Exercise: Reproduce the data in full, exactly.

Input records:
● ● ● ●

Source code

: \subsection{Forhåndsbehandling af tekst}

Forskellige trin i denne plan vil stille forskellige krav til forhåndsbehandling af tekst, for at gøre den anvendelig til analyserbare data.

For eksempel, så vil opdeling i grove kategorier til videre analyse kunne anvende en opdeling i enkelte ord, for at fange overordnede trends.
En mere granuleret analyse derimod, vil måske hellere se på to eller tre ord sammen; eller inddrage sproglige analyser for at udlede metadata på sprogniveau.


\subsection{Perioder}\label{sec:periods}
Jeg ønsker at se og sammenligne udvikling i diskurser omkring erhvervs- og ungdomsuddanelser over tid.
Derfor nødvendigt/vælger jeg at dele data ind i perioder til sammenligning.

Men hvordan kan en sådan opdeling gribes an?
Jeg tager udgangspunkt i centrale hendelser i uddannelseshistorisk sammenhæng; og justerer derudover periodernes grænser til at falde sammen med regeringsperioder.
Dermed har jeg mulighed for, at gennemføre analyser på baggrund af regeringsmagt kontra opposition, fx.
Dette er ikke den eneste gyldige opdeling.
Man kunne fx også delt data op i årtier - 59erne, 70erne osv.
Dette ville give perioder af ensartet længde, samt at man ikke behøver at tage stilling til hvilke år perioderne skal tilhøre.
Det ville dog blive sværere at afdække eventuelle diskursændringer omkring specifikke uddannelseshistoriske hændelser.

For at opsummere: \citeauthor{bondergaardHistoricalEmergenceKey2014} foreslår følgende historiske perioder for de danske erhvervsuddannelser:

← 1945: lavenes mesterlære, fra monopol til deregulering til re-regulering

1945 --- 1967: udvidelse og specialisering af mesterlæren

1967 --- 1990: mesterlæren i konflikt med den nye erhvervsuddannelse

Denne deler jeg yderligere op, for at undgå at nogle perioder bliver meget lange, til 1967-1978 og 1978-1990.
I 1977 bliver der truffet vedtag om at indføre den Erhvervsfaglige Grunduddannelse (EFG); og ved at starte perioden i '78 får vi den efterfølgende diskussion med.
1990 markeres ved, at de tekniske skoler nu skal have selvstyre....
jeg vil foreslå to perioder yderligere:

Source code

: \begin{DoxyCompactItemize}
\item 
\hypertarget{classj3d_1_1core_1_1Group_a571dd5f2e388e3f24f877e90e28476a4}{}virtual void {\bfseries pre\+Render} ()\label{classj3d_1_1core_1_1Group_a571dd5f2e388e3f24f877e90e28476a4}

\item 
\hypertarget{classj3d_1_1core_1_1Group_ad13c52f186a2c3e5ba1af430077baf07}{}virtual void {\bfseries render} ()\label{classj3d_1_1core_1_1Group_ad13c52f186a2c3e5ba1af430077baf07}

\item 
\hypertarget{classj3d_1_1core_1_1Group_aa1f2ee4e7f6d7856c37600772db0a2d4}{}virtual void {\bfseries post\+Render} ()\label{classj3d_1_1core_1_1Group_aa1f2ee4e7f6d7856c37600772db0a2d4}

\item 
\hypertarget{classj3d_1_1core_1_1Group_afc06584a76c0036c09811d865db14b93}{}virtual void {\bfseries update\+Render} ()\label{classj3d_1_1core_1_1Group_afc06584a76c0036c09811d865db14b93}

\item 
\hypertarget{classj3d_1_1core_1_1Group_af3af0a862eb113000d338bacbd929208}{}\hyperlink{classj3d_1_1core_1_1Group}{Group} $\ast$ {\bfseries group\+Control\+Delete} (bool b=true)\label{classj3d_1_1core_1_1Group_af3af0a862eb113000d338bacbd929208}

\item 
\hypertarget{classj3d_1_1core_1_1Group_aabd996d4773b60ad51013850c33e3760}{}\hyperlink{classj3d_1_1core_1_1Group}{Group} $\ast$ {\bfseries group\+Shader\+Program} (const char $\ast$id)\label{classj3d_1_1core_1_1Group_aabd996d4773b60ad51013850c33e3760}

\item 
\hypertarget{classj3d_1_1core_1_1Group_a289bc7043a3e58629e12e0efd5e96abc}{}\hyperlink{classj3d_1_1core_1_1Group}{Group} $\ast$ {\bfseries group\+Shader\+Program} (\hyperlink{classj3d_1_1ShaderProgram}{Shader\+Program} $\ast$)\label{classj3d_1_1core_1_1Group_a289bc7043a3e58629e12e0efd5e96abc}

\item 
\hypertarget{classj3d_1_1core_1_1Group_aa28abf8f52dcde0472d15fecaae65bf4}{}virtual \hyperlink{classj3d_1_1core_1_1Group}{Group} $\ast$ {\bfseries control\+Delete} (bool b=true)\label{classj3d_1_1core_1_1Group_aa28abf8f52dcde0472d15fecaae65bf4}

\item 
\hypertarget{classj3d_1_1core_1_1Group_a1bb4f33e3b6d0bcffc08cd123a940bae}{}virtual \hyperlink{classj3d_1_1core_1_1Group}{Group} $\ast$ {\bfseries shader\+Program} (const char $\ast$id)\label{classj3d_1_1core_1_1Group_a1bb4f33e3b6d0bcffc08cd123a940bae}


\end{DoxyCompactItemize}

● ● ● ●

Response to the exercise:
Source code

: \subsection{Forhåndsbehandling af tekst}

Forskellige trin i denne plan vil stille forskellige krav til forhåndsbehandling af tekst, for at gøre den anvendelig til analyserbare data.

For eksempel, så vil opdeling i grove kategorier til videre analyse kunne anvende en opdeling i enkelte ord, for at fange overordnede trends.
En mere granuleret analyse derimod, vil måske hellere se på to eller tre ord sammen; eller inddrage sproglige analyser for at udlede metadata på sprogniveau.


\subsection{Perioder}\label{sec:periods}
Jeg ønsker at se og sammenligne udvikling i diskurser omkring erhvervs- og ungdomsuddanelser over tid.
Derfor nødvendigt/vælger jeg at dele data ind i perioder til sammenligning.

Men hvordan kan en sådan opdeling gribes an?
Jeg tager udgangspunkt i centrale hendelser i uddannelseshistorisk sammenhæng; og justerer derudover periodernes grænser til at falde sammen med regeringsperioder.
Dermed har jeg mulighed for, at gennemføre analyser på baggrund af regeringsmagt kontra opposition, fx.
Dette er ikke den eneste gyldige opdeling.
Man kunne fx også delt data op i årtier - 59erne, 70erne osv.
Dette ville give perioder af ensartet længde, samt at man ikke behøver at tage stilling til hvilke år perioderne skal tilhøre.
Det ville dog blive sværere at afdække eventuelle diskursændringer omkring specifikke uddannelseshistoriske hændelser.

For at opsummere: \citeauthor{bondergaardHistoricalEmergenceKey2014} foreslår følgende historiske perioder for de danske erhvervsuddannelser:

← 1945: lavenes mesterlære, fra monopol til deregulering til re-regulering

1945 --- 1967: udvidelse og specialisering af mesterlæren

1967 --- 1990: mesterlæren i konflikt med den nye erhvervsuddannelse

Denne deler jeg yderligere op, for at undgå at nogle perioder bliver meget lange, til 1967-1978 og 1978-1990.
I 1977 bliver der truffet vedtag om at indføre den Erhvervsfaglige Grunduddannelse (EFG); og ved at starte perioden i '78 får vi den efterfølgende diskussion med.
1990 markeres ved, at de tekniske skoler nu skal have selvstyre....
jeg vil foreslå to perioder yderligere:

Source code

: \begin{DoxyCompactItemize}
\item 
\hypertarget{classj3d_1_1core_1_1Group_a571dd5f2e388e3f24f877e90e28476a4}{}virtual void {\bfseries pre\+Render} ()\label{classj3d_1_1core_1_1Group_a571dd5f2e388e3f24f877e90e28476a4}

\item 
\hypertarget{classj3d_1_1core_1_1Group_ad13c52f186a2c3e5ba1af430077baf07}{}virtual void {\bfseries render} ()\label{classj3d_1_1core_1_1Group_ad13c52f186a2c3e5ba1af430077baf07}

\item 
\hypertarget{classj3d_1_1core_1_1Group_aa1f2ee4e7f6d7856c37600772db0a2d4}{}virtual void {\bfseries post\+Render} ()\label{classj3d_1_1core_1_1Group_aa1f2ee4e7f6d7856c37600772db0a2d4}

\item 
\hypertarget{classj3d_1_1core_1_1Group_afc06584a76c0036c09811d865db14b93}{}virtual void {\bfseries update\+Render} ()\label{classj3d_1_1core_1_1Group_afc06584a76c0036c09811d865db14b93}

\item 
\hypertarget{classj3d_1_1core_1_1Group_af3af0a862eb113000d338bacbd929208}{}\hyperlink{classj3d_1_1core_1_1Group}{Group} $\ast$ {\bfseries group\+Control\+Delete} (bool b=true)\label{classj3d_1_1core_1_1Group_af3af0a862eb113000d338bacbd929208}

\item 
\hypertarget{classj3d_1_1core_1_1Group_aabd996d4773b60ad51013850c33e3760}{}\hyperlink{classj3d_1_1core_1_1Group}{Group} $\ast$ {\bfseries group\+Shader\+Program} (const char $\ast$id)\label{classj3d_1_1core_1_1Group_aabd996d4773b60ad51013850c33e3760}

\item 
\hypertarget{classj3d_1_1core_1_1Group_a289bc7043a3e58629e12e0efd5e96abc}{}\hyperlink{classj3d_1_1core_1_1Group}{Group} $\ast$ {\bfseries group\+Shader\+Program} (\hyperlink{classj3d_1_1ShaderProgram}{Shader\+Program} $\ast$)\label{classj3d_1_1core_1_1Group_a289bc7043a3e58629e12e0efd5e96abc}

\item 
\hypertarget{classj3d_1_1core_1_1Group_aa28abf8f52dcde0472d15fecaae65bf4}{}virtual \hyperlink{classj3d_1_1core_1_1Group}{Group} $\ast$ {\bfseries control\+Delete} (bool b=true)\label{classj3d_1_1core_1_1Group_aa28abf8f52dcde0472d15fecaae65bf4}

\item 
\hypertarget{classj3d_1_1core_1_1Group_a1bb4f33e3b6d0bcffc08cd123a940bae}{}virtual \hyperlink{classj3d_1_1core_1_1Group}{Group} $\ast$ {\bfseries shader\+Program} (const char $\ast$id)\label{classj3d_1_1core_1_1Group_a1bb4f33e3b6d0bcffc08cd123a940bae}


\end{DoxyCompactItemize}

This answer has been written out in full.